#### REQUIRED WORK:
Only the lines holding the string "turn" are needed; copy each of them from the data.

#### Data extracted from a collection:
++++++++++++++++++++
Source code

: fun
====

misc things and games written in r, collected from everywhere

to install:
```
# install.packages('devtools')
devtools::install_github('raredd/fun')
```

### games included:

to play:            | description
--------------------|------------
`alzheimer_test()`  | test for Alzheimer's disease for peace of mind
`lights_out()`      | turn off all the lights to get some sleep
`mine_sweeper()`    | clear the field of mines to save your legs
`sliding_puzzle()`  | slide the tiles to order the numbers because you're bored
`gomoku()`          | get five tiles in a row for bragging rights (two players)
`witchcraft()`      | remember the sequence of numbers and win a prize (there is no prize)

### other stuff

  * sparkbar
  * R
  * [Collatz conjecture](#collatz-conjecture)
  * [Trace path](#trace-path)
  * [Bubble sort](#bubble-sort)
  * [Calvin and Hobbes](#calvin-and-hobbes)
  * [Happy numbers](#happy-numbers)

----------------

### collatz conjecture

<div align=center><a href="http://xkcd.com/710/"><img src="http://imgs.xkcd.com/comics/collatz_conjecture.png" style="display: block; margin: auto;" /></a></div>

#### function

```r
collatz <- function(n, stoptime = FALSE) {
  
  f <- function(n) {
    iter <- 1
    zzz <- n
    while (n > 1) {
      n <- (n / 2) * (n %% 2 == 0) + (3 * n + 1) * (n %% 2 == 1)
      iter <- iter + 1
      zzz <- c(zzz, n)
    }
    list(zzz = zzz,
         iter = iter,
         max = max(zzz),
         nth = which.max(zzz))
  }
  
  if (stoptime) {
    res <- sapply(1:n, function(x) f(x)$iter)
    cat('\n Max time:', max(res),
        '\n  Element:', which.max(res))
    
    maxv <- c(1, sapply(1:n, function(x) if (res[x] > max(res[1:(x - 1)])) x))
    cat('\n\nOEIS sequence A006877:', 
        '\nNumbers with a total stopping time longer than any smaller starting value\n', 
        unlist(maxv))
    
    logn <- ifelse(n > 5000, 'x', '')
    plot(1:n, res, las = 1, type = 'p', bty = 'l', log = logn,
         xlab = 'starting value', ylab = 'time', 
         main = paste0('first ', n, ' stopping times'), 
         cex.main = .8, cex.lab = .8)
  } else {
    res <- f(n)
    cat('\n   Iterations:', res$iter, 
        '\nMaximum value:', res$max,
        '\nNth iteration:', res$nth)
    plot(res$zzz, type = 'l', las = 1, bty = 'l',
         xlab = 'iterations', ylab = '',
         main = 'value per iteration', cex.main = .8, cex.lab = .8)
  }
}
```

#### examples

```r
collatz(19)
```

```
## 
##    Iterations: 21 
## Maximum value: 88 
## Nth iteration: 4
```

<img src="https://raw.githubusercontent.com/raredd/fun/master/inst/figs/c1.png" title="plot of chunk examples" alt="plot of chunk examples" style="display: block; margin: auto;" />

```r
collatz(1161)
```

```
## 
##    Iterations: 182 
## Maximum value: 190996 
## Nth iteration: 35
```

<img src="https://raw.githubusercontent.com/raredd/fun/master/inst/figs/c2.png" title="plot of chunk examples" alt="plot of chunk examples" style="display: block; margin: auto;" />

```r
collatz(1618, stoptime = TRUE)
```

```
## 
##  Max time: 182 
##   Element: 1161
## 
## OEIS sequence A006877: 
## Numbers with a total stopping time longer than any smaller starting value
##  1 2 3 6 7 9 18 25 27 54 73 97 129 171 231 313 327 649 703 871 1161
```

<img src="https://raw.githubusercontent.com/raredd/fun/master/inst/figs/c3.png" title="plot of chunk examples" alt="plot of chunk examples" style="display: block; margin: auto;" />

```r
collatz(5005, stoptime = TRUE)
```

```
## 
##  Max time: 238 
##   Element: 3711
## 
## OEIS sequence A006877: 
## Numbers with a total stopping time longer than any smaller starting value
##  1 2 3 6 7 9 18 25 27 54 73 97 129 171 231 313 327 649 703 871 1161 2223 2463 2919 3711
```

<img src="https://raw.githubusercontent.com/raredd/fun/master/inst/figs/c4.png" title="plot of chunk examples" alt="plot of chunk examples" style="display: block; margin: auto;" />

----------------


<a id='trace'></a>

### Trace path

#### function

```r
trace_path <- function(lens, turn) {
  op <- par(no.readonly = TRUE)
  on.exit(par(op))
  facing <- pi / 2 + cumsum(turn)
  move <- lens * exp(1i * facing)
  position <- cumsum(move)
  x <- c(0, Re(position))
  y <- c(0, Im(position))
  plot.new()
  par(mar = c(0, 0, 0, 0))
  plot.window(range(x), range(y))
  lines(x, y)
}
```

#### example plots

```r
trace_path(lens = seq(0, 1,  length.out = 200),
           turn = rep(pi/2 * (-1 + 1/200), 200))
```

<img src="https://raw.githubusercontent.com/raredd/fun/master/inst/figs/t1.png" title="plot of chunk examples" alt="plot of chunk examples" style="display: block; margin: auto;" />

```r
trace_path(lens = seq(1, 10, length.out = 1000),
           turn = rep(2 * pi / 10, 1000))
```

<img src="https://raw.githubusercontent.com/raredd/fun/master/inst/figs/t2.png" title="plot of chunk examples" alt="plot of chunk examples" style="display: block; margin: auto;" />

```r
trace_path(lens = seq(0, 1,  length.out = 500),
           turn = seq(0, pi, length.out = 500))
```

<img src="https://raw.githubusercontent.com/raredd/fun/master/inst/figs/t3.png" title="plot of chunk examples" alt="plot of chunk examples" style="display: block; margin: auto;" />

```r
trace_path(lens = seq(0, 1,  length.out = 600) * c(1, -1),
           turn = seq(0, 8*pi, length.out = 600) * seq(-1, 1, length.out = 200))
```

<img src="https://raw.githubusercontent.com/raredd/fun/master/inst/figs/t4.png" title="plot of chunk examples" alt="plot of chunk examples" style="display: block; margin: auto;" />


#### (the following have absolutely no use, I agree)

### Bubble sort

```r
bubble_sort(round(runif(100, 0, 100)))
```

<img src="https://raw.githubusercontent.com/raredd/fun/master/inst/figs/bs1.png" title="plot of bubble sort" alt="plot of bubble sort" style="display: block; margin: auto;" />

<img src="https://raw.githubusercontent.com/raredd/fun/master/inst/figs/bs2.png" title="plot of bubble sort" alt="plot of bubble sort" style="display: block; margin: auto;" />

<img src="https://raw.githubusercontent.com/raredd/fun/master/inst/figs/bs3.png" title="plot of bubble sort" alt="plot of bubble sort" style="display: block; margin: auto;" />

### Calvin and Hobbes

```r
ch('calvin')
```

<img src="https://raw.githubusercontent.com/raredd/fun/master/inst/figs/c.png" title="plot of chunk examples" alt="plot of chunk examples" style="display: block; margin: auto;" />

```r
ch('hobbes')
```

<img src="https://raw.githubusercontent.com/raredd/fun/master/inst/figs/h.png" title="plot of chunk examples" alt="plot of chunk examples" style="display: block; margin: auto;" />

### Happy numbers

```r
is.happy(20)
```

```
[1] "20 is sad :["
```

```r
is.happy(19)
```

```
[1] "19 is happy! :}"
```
++++++++++++++++++++
#### TASK SOLUTION:
`lights_out()`      | turn off all the lights to get some sleep
trace_path <- function(lens, turn) {
  facing <- pi / 2 + cumsum(turn)
           turn = rep(pi/2 * (-1 + 1/200), 200))
           turn = rep(2 * pi / 10, 1000))
           turn = seq(0, pi, length.out = 500))
           turn = seq(0, 8*pi, length.out = 600) * seq(-1, 1, length.out = 200))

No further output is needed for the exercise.